Setting the new members of Bedlam Theatre the task of devising a short play to the theme of ‘Freshers big night out’ with only a week to do it posed a challenge, but one that every member clearly approached with gusto.
Each of the eight groups was given the name of one of Edinburgh’s pubs or clubs with no limitations or boundaries as to what scenes they could produce. This resulted in a varied mix of plays and characters, from vengeful skateboarding pirates to cross dressing actresses playing cross dressing spies.
Such general stimuli as Voodoo Rooms, Sneaky Petes and Espionage made for an impressive array of sketches; although there were some very literal explorations, the primary emphasis was clearly on the surreal. Think a modernised Monty Python on acid perhaps.
However, the vague nature and short time frame of the task could perhaps be seen in the sometimes floundering plotlines and abrupt endings of one or two of the works. Nevertheless, this is barely a footnote in the entire experience, and could be seen to add to their delightfully odd (if slightly scary) humour.

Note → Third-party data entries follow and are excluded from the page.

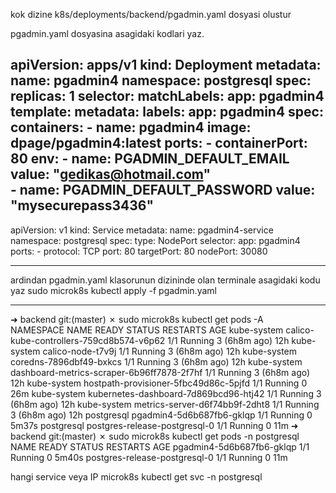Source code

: kok dizine k8s/deployments/backend/pgadmin.yaml dosyasi olustur

pgadmin.yaml dosyasina asagidaki kodlari yaz.

apiVersion: apps/v1
kind: Deployment
metadata:
  name: pgadmin4
  namespace: postgresql
spec:
  replicas: 1
  selector:
    matchLabels:
      app: pgadmin4
  template:
    metadata:
      labels:
        app: pgadmin4
    spec:
      containers:
      - name: pgadmin4
        image: dpage/pgadmin4:latest
        ports:
        - containerPort: 80
        env:
        - name: PGADMIN_DEFAULT_EMAIL
          value: "gedikas@hotmail.com"     
        - name: PGADMIN_DEFAULT_PASSWORD
          value: "mysecurepass3436"
---
apiVersion: v1
kind: Service
metadata:
  name: pgadmin4-service
  namespace: postgresql
spec:
  type: NodePort
  selector:
    app: pgadmin4
  ports:
    - protocol: TCP
      port: 80
      targetPort: 80
      nodePort: 30080

---
ardindan pgadmin.yaml klasorunun dizininde olan terminale asagidaki kodu yaz 
sudo microk8s kubectl apply -f pgadmin.yaml

---

➜  backend git:(master) ✗ sudo microk8s kubectl get pods -A           
NAMESPACE     NAME                                         READY   STATUS    RESTARTS       AGE
kube-system   calico-kube-controllers-759cd8b574-v6p62     1/1     Running   3 (6h8m ago)   12h
kube-system   calico-node-t7v9j                            1/1     Running   3 (6h8m ago)   12h
kube-system   coredns-7896dbf49-bxkcs                      1/1     Running   3 (6h8m ago)   12h
kube-system   dashboard-metrics-scraper-6b96ff7878-2f7hf   1/1     Running   3 (6h8m ago)   12h
kube-system   hostpath-provisioner-5fbc49d86c-5pjfd        1/1     Running   0              26m
kube-system   kubernetes-dashboard-7d869bcd96-htj42        1/1     Running   3 (6h8m ago)   12h
kube-system   metrics-server-d6f74bb9f-2dht8               1/1     Running   3 (6h8m ago)   12h
postgresql    pgadmin4-5d6b687fb6-gklqp                    1/1     Running   0              5m37s
postgresql    postgres-release-postgresql-0                1/1     Running   0              11m
➜  backend git:(master) ✗ sudo microk8s kubectl get pods -n postgresql
NAME                            READY   STATUS    RESTARTS   AGE
pgadmin4-5d6b687fb6-gklqp       1/1     Running   0          5m40s
postgres-release-postgresql-0   1/1     Running   0          11m


hangi service veya IP 
microk8s kubectl get svc -n postgresql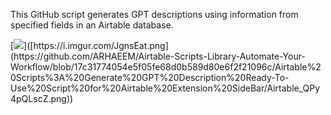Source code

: This GitHub script generates GPT descriptions using information from specified fields in an Airtable database.

[![]([https://i.imgur.com/JgnsEatm.jpg](https://github.com/ARHAEEM/Airtable-Scripts-Library-Automate-Your-Workflow/tree/main/Airtable%20Scripts%3A%20Generate%20GPT%20Description%20Ready-To-Use%20Script%20for%20Airtable%20Extension%20SideBar))]([https://i.imgur.com/JgnsEat.png](https://github.com/ARHAEEM/Airtable-Scripts-Library-Automate-Your-Workflow/blob/17c31774054e5f05fe68d0b589d80e6f2f21096c/Airtable%20Scripts%3A%20Generate%20GPT%20Description%20Ready-To-Use%20Script%20for%20Airtable%20Extension%20SideBar/Airtable_QPy4pQLscZ.png))
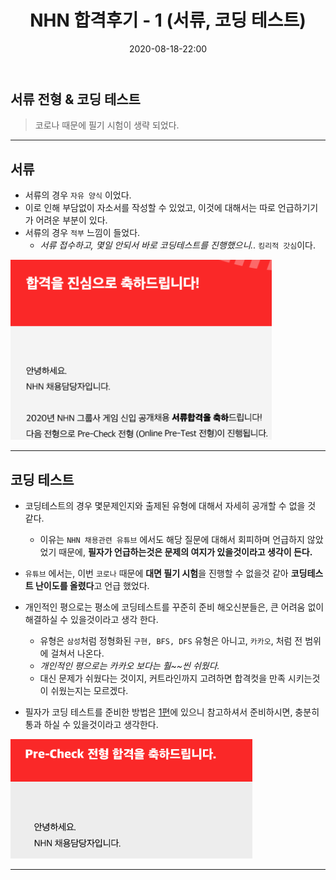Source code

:﻿---
title: NHN 합격후기 - 1 (서류, 코딩 테스트)
date: 2020-08-18-22:00
categories:
- Recruit_Story

tags:
- Diary
- Recruit

photos:
- /post_images/NHN-test-1.png

---

## 서류 전형 & 코딩 테스트
> 코로나 때문에 필기 시험이 생략 되었다.

---

## 서류

* 서류의 경우 `자유 양식` 이었다.
* 이로 인해 부담없이 자소서를 작성할 수 있었고, 이것에 대해서는 따로 언급하기기가 어려운 부분이 있다.
* 서류의 경우 `적부` 느낌이 들었다.
    * *서류 접수하고, 몇일 안되서 바로 코딩테스트를 진행했으니..* `킹리적 갓심`이다.

![서류 합격](/post_images/NHN-test-0.png)

---

## 코딩 테스트

* 코딩테스트의 경우 몇문제인지와 출제된 유형에 대해서 자세히 공개할 수 없을 것 같다.
    * 이유는 `NHN 채용관련 유튜브` 에서도 해당 질문에 대해서 회피하며 언급하지 않았었기 때문에, **필자가 언급하는것은 문제의 여지가 있을것이라고 생각이 든다.**
* `유튜브` 에서는, 이번 `코로나` 때문에 **대면 필기 시험**을 진행할 수 없을것 같아 **코딩테스트 난이도를 올렸다**고 언급 했었다.
* 개인적인 평으로는 평소에 코딩테스트를 꾸준히 준비 해오신분들은, 큰 어려움 없이 해결하실 수 있을것이라고 생각 한다.
    * 유형은 `삼성`처럼 정형화된 `구현, BFS, DFS` 유형은 아니고, `카카오`, 처럼 전 범위에 걸쳐서 나온다. 
    * *개인적인 평으로는 카카오 보다는 훨~~씬 쉬웠다.* 
    * 대신 문제가 쉬웠다는 것이지, 커트라인까지 고려하면 합격컷을 만족 시키는것이 쉬웠는지는 모르겠다.

* 필자가 코딩 테스트를 준비한 방법은 [1편](https://unluckyjung.github.io/recruit_story/2020/08/16/NHN-0/)에 있으니 참고하셔서 준비하시면, 충분히 통과 하실 수 있을것이라고 생각한다.

![코테 합격](/post_images/NHN-test-1.png)

---

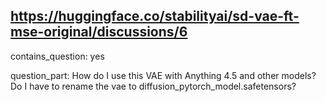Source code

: ## https://huggingface.co/stabilityai/sd-vae-ft-mse-original/discussions/6

contains_question: yes

question_part: How do I use this VAE with Anything 4.5 and other models? Do I have to rename the vae to diffusion_pytorch_model.safetensors?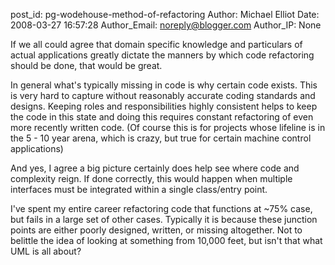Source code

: post_id: pg-wodehouse-method-of-refactoring
Author: Michael Elliot
Date: 2008-03-27 16:57:28
Author_Email: noreply@blogger.com
Author_IP: None

If we all could agree that domain specific knowledge and particulars of actual
applications greatly dictate the manners by which code refactoring should be
done, that would be great.

In general what's typically missing in code is why certain code exists.  This
is very hard to capture without reasonably accurate coding standards and
designs.  Keeping roles and responsibilities highly consistent helps to keep
the code in this state and doing this requires constant refactoring of even
more recently written code. (Of course this is for projects whose lifeline is
in the 5 - 10 year arena, which is crazy, but true for certain machine control
applications)

And yes, I agree a big picture certainly does help see where code and
complexity reign.  If done correctly, this would happen when multiple
interfaces must be integrated within a single class/entry point.

I've spent my entire career refactoring code that functions at ~75% case, but
fails in a large set of other cases.  Typically it is because these junction
points are either poorly designed, written, or missing altogether.  Not to
belittle the idea of looking at something from 10,000 feet, but isn't that
what UML is all about?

Each play was tech’d, directed, written and designed by the new Bedlam-ites, and a wonderful job was done providing costume and props. The lopsided cardboard Dalek complete with toilet plunger used in Doctors deserves a particular mention .
The Revolution and The 3rd Door groups provided especially memorable performances. Revolution’s noir crime drama attempted to solve the homicide of Wally (yes, ‘Where’s Wally’ Wally) via the medium of chat roulette, a risky business in anybody’s book, whilst The 3rd Door portrayed an almost LSD-fuelled vision of the party from hell. As the compere quipped, it was what would have happened if “Tim Burton and the Mighty Boosh had directed Friends”.
Overall it is clear that there is a wealth of new talent in the form of this year’s Bedlam freshers; a promising sign of what is to come in the year.